More than 400,000 Australians are living with the long-term effects of an acquired brain injury (ABI) like being unable to participate in everyday activities. Indeed, brain injuries are one of the main causes of disability in Australia.
There are many different circumstances that can cause a brain injury. These include medical conditions like a stroke or brain tumours, but brain injuries can also happen because of traffic accidents, falls, sports injuries, or assault including domestic and family violence.
While some of these causes involve related injuries that remain visible once physically healed – and there can be stigma and challenges associated with this – for many people their brain injury remains a ‘hidden’ or ‘invisible’ disability. This can mean it is less likely other people are aware of what they are coping with.
The impacts of brain injuries include, but are not limited to difficulties expressing what you want to say or understanding others; challenges with memory, thinking and fatigue; changes in emotions and behaviour; sensory changes (like light sensitivity, difficulty with loud noises, controlling temperature and pain); and difficulty with moving your arms or legs.
With this diversity of potential impacts, an experience of brain injury is always unique to each person, but there are also many aspects of life with a brain injury that people with ABI have in common.

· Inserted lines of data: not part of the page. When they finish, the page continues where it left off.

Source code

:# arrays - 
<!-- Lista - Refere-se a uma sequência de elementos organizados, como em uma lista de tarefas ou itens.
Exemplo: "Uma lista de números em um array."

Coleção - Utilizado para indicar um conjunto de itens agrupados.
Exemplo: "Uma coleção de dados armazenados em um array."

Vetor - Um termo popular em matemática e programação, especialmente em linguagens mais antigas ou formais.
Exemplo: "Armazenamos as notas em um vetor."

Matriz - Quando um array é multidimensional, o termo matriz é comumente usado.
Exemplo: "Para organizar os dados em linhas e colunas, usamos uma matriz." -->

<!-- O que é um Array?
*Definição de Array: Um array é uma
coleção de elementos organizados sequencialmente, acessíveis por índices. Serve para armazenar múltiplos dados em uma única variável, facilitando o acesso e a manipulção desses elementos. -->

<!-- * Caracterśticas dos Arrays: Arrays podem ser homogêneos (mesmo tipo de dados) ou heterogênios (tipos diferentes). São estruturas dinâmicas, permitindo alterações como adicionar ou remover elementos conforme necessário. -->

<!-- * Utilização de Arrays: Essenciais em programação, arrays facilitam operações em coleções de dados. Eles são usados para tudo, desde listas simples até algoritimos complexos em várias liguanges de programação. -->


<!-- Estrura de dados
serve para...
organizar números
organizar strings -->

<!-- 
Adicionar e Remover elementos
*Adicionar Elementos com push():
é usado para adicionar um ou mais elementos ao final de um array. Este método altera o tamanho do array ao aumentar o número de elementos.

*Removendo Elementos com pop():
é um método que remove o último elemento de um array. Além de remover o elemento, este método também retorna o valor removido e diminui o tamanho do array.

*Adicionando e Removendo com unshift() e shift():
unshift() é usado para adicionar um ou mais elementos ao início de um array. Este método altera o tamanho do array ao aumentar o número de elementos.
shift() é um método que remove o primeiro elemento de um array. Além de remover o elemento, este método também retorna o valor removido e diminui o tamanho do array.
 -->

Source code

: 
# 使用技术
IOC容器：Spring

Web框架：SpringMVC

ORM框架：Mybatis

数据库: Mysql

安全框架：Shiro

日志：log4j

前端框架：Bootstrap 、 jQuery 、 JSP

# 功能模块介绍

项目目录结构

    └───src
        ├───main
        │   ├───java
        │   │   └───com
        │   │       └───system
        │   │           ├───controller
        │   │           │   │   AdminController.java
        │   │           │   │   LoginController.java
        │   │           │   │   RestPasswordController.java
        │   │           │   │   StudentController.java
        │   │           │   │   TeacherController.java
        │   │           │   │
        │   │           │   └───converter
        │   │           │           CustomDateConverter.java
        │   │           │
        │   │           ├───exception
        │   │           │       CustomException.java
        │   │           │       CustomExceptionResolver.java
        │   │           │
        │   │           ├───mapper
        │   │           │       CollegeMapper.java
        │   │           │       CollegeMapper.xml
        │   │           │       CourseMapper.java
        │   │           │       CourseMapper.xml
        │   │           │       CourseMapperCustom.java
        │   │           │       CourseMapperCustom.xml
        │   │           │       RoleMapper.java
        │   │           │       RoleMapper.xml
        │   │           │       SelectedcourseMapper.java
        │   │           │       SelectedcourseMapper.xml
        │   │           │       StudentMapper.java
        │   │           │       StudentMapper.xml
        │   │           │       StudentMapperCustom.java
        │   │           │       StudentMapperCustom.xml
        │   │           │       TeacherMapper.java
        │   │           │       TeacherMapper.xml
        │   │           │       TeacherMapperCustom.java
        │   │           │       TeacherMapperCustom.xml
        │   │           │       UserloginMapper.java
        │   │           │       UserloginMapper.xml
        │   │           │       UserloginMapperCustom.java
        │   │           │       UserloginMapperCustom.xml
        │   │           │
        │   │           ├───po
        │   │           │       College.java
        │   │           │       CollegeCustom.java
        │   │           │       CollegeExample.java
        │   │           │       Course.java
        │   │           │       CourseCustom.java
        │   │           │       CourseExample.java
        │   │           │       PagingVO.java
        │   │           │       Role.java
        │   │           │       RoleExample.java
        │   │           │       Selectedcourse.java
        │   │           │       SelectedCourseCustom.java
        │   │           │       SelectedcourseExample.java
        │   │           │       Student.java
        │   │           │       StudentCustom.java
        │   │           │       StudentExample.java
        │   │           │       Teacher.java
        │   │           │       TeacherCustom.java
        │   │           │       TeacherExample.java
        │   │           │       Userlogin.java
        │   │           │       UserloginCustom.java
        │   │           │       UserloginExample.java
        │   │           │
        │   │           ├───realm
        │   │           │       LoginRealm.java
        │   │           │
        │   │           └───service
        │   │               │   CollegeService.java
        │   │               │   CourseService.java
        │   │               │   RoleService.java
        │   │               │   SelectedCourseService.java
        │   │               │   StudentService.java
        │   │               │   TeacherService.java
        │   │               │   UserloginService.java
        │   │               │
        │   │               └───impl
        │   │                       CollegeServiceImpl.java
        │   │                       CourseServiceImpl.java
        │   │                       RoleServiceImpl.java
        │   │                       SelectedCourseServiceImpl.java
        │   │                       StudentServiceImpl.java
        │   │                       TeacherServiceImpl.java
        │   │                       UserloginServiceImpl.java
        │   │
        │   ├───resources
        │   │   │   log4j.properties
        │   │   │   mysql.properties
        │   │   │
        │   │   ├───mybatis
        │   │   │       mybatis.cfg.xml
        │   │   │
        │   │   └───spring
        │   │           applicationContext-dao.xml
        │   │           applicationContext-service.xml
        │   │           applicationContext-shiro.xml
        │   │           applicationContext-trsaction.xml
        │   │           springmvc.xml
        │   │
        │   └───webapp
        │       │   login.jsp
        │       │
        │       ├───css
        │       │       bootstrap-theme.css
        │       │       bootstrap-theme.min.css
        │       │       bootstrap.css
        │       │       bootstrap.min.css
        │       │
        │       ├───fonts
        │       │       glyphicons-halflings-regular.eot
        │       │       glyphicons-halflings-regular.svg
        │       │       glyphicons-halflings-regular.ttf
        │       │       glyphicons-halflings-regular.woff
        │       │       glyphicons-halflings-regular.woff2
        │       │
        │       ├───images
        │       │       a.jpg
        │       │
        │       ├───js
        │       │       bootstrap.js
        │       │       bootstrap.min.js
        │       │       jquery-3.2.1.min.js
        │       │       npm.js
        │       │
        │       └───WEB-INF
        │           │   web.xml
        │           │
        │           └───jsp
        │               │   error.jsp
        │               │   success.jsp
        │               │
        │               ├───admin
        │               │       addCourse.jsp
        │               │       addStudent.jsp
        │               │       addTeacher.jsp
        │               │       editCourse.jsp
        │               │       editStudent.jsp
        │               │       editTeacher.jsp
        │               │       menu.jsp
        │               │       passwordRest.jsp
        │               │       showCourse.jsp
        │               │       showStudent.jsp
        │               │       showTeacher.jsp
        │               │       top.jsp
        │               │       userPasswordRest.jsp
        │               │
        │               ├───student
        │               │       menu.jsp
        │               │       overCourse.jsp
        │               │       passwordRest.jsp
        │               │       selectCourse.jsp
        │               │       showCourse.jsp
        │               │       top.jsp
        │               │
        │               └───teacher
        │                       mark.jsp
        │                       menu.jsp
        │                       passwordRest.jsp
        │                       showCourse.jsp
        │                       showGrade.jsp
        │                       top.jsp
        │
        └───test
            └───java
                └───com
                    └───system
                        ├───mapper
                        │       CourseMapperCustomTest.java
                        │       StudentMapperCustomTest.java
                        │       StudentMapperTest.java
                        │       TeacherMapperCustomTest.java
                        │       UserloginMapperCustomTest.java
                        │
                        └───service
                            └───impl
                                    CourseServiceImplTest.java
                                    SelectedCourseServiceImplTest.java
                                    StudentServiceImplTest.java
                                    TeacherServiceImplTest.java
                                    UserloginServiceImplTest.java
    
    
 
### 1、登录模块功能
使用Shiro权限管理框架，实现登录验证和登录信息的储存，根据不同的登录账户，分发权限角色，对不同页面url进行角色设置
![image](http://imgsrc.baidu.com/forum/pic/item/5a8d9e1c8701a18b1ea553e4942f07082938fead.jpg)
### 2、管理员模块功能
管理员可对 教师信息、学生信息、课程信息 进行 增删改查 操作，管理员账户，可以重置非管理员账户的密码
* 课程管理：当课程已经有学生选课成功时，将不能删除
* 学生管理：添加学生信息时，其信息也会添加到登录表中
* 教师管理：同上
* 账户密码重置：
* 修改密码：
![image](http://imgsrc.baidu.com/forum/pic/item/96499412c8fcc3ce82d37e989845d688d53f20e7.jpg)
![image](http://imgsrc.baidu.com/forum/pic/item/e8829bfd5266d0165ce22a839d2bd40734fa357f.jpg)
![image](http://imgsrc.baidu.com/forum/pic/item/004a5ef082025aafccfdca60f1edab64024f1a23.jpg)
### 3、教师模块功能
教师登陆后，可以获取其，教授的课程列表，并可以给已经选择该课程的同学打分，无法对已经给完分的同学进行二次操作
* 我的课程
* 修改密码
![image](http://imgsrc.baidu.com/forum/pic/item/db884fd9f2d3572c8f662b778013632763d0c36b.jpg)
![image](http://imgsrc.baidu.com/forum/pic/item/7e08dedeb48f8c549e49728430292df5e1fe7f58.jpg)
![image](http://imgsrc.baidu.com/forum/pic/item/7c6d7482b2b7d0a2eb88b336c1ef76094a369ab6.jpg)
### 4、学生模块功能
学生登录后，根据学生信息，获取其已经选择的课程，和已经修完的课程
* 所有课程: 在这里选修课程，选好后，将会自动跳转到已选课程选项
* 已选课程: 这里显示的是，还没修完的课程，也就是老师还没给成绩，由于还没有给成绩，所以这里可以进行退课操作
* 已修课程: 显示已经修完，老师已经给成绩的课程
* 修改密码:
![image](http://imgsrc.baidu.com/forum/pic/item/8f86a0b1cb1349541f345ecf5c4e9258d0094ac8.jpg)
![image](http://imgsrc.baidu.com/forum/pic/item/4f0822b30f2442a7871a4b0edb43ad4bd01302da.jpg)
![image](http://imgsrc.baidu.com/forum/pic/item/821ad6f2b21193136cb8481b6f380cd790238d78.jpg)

For example, people with a brain injury commonly experience social isolation and loneliness which can can harm both their physical and mental health.
Three years ago, because of COVID-19, many of us experienced social isolation in a way we hadn’t before. In 2020, here in Victoria, an organisation called Brain Injury Matters (BIM) responded to its members – who in their annual survey identified social isolation as a major issue for them – by setting up peer support groups.
BIM is a not-for-profit self-advocacy organisation with a goal to “empower people living with an acquired brain injury”. Established more than 20 years ago, BIM has nearly 4000 members and all office bearers and committee associates have an acquired brain injury.
There are some distinguishing features of the peer support groups BIM runs: they are peer-led (each is run by at least one person who has an ABI themselves) and they are community-based, meaning they are held in community settings which is a bit different to how support is usually available, through hospitals or rehabilitation services.
BIM was able to set up its initial support groups with the help of a grant from the Department of Social Services. Since then, the groups have been so important to their members that they have found ways to continue to meet and the program has grown to ten peer-led groups across Victoria, two of which remain online.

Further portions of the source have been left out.